What the task requires:
All of the data needs to be reproduced with no alterations.
----
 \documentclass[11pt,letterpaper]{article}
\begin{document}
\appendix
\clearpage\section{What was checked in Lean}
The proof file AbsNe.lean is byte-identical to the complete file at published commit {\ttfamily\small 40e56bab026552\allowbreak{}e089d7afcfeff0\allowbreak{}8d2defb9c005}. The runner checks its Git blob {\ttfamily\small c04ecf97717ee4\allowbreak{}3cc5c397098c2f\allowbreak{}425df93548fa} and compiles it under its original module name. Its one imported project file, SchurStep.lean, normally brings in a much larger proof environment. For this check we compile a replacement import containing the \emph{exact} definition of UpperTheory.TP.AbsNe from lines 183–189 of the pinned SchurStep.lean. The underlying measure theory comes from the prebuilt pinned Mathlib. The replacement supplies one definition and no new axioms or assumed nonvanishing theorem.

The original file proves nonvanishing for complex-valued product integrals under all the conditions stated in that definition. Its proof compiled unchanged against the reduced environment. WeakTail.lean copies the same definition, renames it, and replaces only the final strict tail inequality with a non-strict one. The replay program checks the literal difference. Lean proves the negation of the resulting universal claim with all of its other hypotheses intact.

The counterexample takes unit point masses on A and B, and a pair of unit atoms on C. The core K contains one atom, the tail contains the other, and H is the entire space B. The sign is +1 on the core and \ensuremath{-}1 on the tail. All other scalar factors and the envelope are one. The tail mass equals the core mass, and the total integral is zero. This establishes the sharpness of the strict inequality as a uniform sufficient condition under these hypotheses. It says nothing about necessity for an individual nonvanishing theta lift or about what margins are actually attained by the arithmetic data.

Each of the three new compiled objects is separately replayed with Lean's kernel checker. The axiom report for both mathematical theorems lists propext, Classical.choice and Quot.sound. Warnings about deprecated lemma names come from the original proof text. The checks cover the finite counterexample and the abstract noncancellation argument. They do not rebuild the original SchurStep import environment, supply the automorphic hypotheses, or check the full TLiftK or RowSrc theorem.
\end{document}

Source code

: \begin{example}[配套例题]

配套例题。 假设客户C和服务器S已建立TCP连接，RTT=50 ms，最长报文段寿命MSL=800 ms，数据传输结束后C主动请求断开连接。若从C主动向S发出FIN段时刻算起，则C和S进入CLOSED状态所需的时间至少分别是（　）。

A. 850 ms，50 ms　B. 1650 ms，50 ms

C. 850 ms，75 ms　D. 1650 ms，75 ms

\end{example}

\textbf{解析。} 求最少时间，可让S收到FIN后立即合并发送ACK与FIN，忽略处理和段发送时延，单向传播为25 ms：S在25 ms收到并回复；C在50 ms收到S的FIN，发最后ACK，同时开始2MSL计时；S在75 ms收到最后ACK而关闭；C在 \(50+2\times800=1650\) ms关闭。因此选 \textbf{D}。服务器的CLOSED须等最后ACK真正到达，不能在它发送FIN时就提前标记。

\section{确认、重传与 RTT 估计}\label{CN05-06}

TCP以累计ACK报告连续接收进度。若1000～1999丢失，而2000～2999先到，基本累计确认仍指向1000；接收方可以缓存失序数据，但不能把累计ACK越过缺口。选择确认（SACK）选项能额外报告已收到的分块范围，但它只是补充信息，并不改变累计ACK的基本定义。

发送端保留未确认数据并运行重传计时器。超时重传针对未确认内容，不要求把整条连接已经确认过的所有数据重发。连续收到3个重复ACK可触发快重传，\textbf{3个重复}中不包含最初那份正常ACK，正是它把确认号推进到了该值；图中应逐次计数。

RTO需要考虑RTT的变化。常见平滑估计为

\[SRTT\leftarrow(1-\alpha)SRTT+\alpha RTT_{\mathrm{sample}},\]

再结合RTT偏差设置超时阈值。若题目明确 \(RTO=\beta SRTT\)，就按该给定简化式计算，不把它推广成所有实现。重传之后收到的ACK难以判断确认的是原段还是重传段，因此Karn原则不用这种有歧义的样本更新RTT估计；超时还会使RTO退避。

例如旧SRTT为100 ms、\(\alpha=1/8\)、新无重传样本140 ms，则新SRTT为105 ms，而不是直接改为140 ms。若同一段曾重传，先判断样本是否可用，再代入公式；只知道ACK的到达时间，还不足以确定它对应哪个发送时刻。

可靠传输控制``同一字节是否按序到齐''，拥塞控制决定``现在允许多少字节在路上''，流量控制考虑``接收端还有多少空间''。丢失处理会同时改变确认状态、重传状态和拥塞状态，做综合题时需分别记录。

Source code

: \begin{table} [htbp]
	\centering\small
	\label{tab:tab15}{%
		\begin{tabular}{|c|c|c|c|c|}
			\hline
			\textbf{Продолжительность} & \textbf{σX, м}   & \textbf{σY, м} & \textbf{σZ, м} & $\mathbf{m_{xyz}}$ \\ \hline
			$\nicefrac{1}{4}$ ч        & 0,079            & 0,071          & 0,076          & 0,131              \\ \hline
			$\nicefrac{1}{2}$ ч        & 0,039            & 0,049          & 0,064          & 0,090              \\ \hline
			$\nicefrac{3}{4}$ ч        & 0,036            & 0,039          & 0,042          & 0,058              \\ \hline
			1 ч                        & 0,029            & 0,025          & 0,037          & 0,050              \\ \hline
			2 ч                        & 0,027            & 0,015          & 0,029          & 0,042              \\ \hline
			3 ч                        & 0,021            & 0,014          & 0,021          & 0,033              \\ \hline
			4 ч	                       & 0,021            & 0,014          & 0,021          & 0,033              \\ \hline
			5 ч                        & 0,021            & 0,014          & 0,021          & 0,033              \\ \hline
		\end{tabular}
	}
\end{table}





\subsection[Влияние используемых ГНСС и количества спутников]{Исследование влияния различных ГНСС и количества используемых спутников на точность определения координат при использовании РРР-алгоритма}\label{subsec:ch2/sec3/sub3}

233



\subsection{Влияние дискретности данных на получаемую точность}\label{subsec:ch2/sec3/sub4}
----
Task answer:
 \documentclass[11pt,letterpaper]{article}
\begin{document}
\appendix
\clearpage\section{What was checked in Lean}
The proof file AbsNe.lean is byte-identical to the complete file at published commit {\ttfamily\small 40e56bab026552\allowbreak{}e089d7afcfeff0\allowbreak{}8d2defb9c005}. The runner checks its Git blob {\ttfamily\small c04ecf97717ee4\allowbreak{}3cc5c397098c2f\allowbreak{}425df93548fa} and compiles it under its original module name. Its one imported project file, SchurStep.lean, normally brings in a much larger proof environment. For this check we compile a replacement import containing the \emph{exact} definition of UpperTheory.TP.AbsNe from lines 183–189 of the pinned SchurStep.lean. The underlying measure theory comes from the prebuilt pinned Mathlib. The replacement supplies one definition and no new axioms or assumed nonvanishing theorem.

The original file proves nonvanishing for complex-valued product integrals under all the conditions stated in that definition. Its proof compiled unchanged against the reduced environment. WeakTail.lean copies the same definition, renames it, and replaces only the final strict tail inequality with a non-strict one. The replay program checks the literal difference. Lean proves the negation of the resulting universal claim with all of its other hypotheses intact.

The counterexample takes unit point masses on A and B, and a pair of unit atoms on C. The core K contains one atom, the tail contains the other, and H is the entire space B. The sign is +1 on the core and \ensuremath{-}1 on the tail. All other scalar factors and the envelope are one. The tail mass equals the core mass, and the total integral is zero. This establishes the sharpness of the strict inequality as a uniform sufficient condition under these hypotheses. It says nothing about necessity for an individual nonvanishing theta lift or about what margins are actually attained by the arithmetic data.

Each of the three new compiled objects is separately replayed with Lean's kernel checker. The axiom report for both mathematical theorems lists propext, Classical.choice and Quot.sound. Warnings about deprecated lemma names come from the original proof text. The checks cover the finite counterexample and the abstract noncancellation argument. They do not rebuild the original SchurStep import environment, supply the automorphic hypotheses, or check the full TLiftK or RowSrc theorem.
\end{document}

Source code

: \begin{example}[配套例题]

配套例题。 假设客户C和服务器S已建立TCP连接，RTT=50 ms，最长报文段寿命MSL=800 ms，数据传输结束后C主动请求断开连接。若从C主动向S发出FIN段时刻算起，则C和S进入CLOSED状态所需的时间至少分别是（　）。

A. 850 ms，50 ms　B. 1650 ms，50 ms

C. 850 ms，75 ms　D. 1650 ms，75 ms

\end{example}

\textbf{解析。} 求最少时间，可让S收到FIN后立即合并发送ACK与FIN，忽略处理和段发送时延，单向传播为25 ms：S在25 ms收到并回复；C在50 ms收到S的FIN，发最后ACK，同时开始2MSL计时；S在75 ms收到最后ACK而关闭；C在 \(50+2\times800=1650\) ms关闭。因此选 \textbf{D}。服务器的CLOSED须等最后ACK真正到达，不能在它发送FIN时就提前标记。

\section{确认、重传与 RTT 估计}\label{CN05-06}

TCP以累计ACK报告连续接收进度。若1000～1999丢失，而2000～2999先到，基本累计确认仍指向1000；接收方可以缓存失序数据，但不能把累计ACK越过缺口。选择确认（SACK）选项能额外报告已收到的分块范围，但它只是补充信息，并不改变累计ACK的基本定义。

发送端保留未确认数据并运行重传计时器。超时重传针对未确认内容，不要求把整条连接已经确认过的所有数据重发。连续收到3个重复ACK可触发快重传，\textbf{3个重复}中不包含最初那份正常ACK，正是它把确认号推进到了该值；图中应逐次计数。

RTO需要考虑RTT的变化。常见平滑估计为

\[SRTT\leftarrow(1-\alpha)SRTT+\alpha RTT_{\mathrm{sample}},\]

再结合RTT偏差设置超时阈值。若题目明确 \(RTO=\beta SRTT\)，就按该给定简化式计算，不把它推广成所有实现。重传之后收到的ACK难以判断确认的是原段还是重传段，因此Karn原则不用这种有歧义的样本更新RTT估计；超时还会使RTO退避。

例如旧SRTT为100 ms、\(\alpha=1/8\)、新无重传样本140 ms，则新SRTT为105 ms，而不是直接改为140 ms。若同一段曾重传，先判断样本是否可用，再代入公式；只知道ACK的到达时间，还不足以确定它对应哪个发送时刻。

可靠传输控制``同一字节是否按序到齐''，拥塞控制决定``现在允许多少字节在路上''，流量控制考虑``接收端还有多少空间''。丢失处理会同时改变确认状态、重传状态和拥塞状态，做综合题时需分别记录。

Source code

: \begin{table} [htbp]
	\centering\small
	\label{tab:tab15}{%
		\begin{tabular}{|c|c|c|c|c|}
			\hline
			\textbf{Продолжительность} & \textbf{σX, м}   & \textbf{σY, м} & \textbf{σZ, м} & $\mathbf{m_{xyz}}$ \\ \hline
			$\nicefrac{1}{4}$ ч        & 0,079            & 0,071          & 0,076          & 0,131              \\ \hline
			$\nicefrac{1}{2}$ ч        & 0,039            & 0,049          & 0,064          & 0,090              \\ \hline
			$\nicefrac{3}{4}$ ч        & 0,036            & 0,039          & 0,042          & 0,058              \\ \hline
			1 ч                        & 0,029            & 0,025          & 0,037          & 0,050              \\ \hline
			2 ч                        & 0,027            & 0,015          & 0,029          & 0,042              \\ \hline
			3 ч                        & 0,021            & 0,014          & 0,021          & 0,033              \\ \hline
			4 ч	                       & 0,021            & 0,014          & 0,021          & 0,033              \\ \hline
			5 ч                        & 0,021            & 0,014          & 0,021          & 0,033              \\ \hline
		\end{tabular}
	}
\end{table}





\subsection[Влияние используемых ГНСС и количества спутников]{Исследование влияния различных ГНСС и количества используемых спутников на точность определения координат при использовании РРР-алгоритма}\label{subsec:ch2/sec3/sub3}

233



\subsection{Влияние дискретности данных на получаемую точность}\label{subsec:ch2/sec3/sub4}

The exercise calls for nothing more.